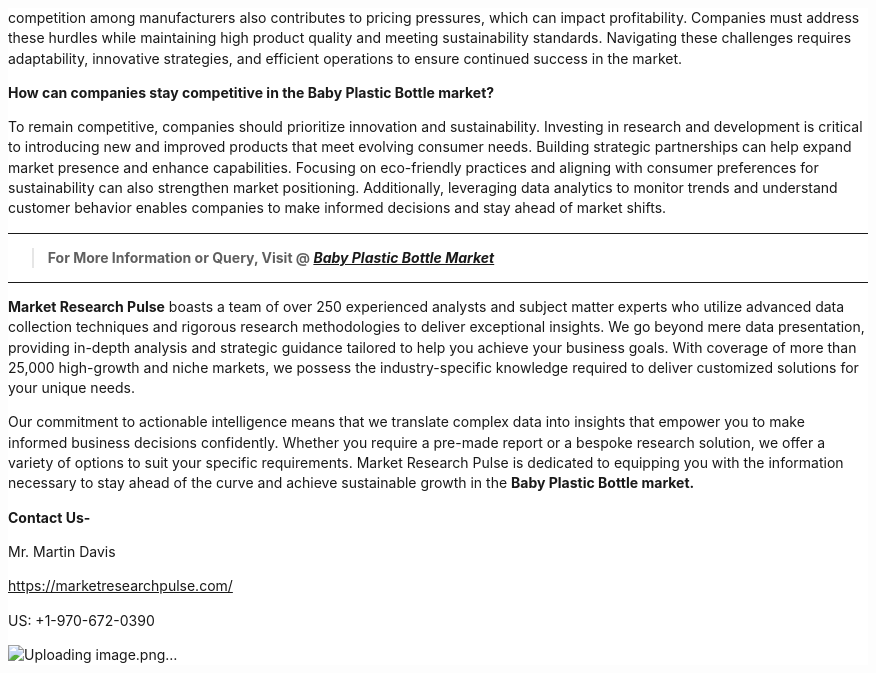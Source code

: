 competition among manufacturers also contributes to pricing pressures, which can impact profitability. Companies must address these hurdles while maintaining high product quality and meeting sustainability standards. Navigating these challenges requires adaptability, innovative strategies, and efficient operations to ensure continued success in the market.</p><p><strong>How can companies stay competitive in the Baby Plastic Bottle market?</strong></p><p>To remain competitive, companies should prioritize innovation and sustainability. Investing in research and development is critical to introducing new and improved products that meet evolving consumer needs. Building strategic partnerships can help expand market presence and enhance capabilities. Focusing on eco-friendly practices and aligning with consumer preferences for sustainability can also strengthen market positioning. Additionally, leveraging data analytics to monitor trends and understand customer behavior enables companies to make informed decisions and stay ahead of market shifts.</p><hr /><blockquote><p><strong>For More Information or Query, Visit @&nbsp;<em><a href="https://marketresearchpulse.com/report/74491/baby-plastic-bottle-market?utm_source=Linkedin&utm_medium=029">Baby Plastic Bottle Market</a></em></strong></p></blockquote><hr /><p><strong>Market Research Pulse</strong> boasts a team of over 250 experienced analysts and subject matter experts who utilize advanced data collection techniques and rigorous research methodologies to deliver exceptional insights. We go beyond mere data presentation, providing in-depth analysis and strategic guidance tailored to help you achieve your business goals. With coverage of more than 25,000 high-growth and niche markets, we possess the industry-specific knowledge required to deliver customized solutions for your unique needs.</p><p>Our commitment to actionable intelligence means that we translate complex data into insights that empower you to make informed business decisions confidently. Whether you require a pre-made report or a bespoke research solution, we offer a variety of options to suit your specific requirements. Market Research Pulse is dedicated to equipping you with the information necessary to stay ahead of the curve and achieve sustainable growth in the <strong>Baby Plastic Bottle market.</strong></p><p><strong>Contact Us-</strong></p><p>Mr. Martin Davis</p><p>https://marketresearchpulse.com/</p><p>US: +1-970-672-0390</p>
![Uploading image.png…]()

--

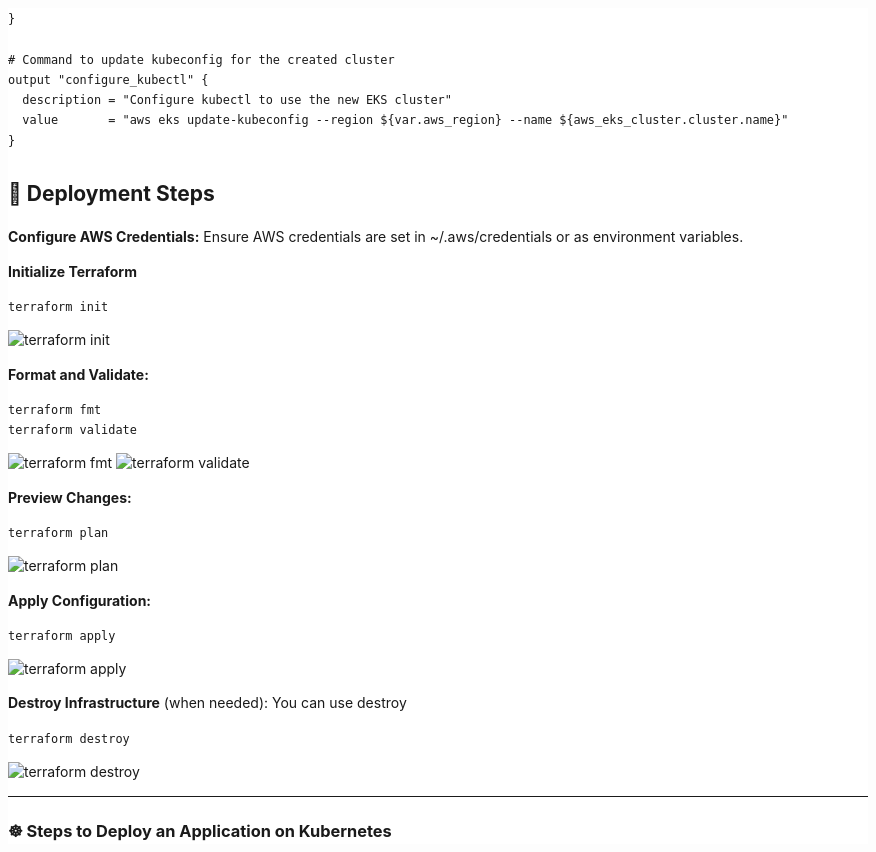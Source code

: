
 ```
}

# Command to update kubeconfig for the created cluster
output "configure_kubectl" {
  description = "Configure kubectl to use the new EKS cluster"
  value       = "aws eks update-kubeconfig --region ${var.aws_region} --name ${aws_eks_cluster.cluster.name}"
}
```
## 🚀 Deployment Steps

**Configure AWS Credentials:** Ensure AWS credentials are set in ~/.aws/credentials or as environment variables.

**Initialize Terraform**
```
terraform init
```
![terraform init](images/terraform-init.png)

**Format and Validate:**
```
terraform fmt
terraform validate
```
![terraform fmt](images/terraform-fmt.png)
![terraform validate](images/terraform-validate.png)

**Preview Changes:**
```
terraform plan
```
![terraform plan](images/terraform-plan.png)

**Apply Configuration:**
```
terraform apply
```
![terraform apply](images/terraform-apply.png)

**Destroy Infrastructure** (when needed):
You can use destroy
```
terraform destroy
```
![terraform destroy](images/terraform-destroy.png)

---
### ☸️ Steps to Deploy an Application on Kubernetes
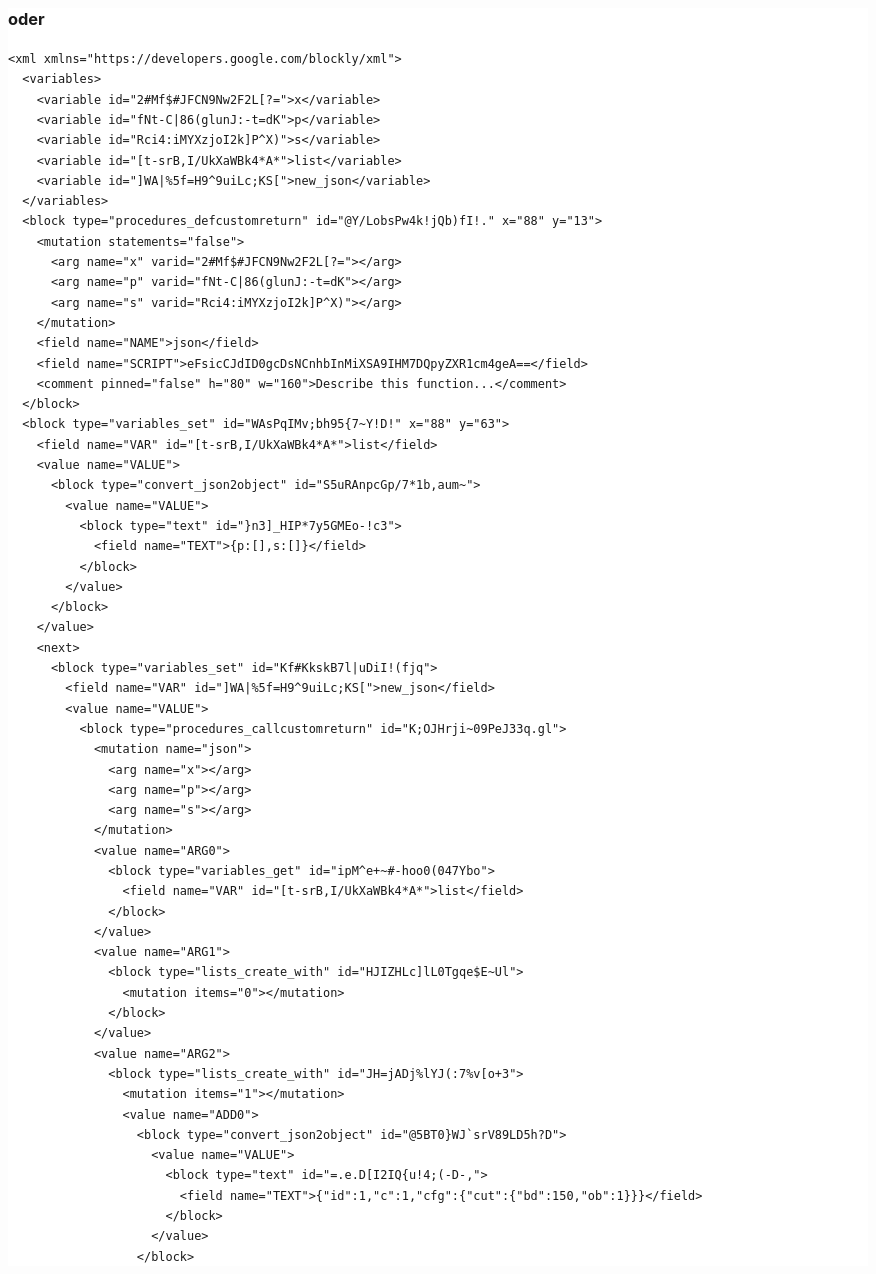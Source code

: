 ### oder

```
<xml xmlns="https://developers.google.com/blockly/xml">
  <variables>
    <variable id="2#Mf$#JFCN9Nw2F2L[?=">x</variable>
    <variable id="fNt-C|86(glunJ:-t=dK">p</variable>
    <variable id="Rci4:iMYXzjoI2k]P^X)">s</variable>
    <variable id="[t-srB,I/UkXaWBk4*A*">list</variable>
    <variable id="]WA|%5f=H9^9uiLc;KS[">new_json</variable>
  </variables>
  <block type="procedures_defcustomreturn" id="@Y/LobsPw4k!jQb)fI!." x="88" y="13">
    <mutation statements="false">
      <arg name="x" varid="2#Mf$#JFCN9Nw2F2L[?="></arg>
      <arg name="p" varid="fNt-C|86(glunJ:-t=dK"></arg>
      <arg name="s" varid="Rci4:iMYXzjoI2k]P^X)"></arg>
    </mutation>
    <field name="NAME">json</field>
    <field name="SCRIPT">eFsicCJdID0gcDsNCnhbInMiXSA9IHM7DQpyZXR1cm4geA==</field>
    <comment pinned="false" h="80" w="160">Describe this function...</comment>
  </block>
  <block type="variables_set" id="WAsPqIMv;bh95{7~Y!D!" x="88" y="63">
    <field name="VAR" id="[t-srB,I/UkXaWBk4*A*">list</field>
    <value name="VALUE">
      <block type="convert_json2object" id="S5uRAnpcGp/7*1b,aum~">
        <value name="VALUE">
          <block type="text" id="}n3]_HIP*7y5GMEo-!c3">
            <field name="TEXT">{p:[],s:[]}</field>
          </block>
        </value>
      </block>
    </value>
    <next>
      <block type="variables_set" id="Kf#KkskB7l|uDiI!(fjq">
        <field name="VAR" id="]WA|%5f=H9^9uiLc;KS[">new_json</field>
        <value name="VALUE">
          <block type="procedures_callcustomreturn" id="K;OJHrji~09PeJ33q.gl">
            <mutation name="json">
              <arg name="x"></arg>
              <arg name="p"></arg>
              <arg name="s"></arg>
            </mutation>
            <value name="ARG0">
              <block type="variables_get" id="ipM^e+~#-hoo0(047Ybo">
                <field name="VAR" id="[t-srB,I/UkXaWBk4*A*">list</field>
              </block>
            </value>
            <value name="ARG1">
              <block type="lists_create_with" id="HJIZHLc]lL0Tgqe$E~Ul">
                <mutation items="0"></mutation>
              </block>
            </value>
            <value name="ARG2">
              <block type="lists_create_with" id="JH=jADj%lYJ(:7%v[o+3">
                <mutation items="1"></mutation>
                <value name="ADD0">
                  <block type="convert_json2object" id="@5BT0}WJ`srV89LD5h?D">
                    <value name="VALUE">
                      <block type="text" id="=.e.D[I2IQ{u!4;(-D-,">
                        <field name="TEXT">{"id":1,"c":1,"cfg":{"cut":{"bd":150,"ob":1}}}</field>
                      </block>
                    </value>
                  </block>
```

Exercise: For the word "items", go through the records and show each line that carries it.

Response:
                <mutation items="0"></mutation>
                <mutation items="1"></mutation>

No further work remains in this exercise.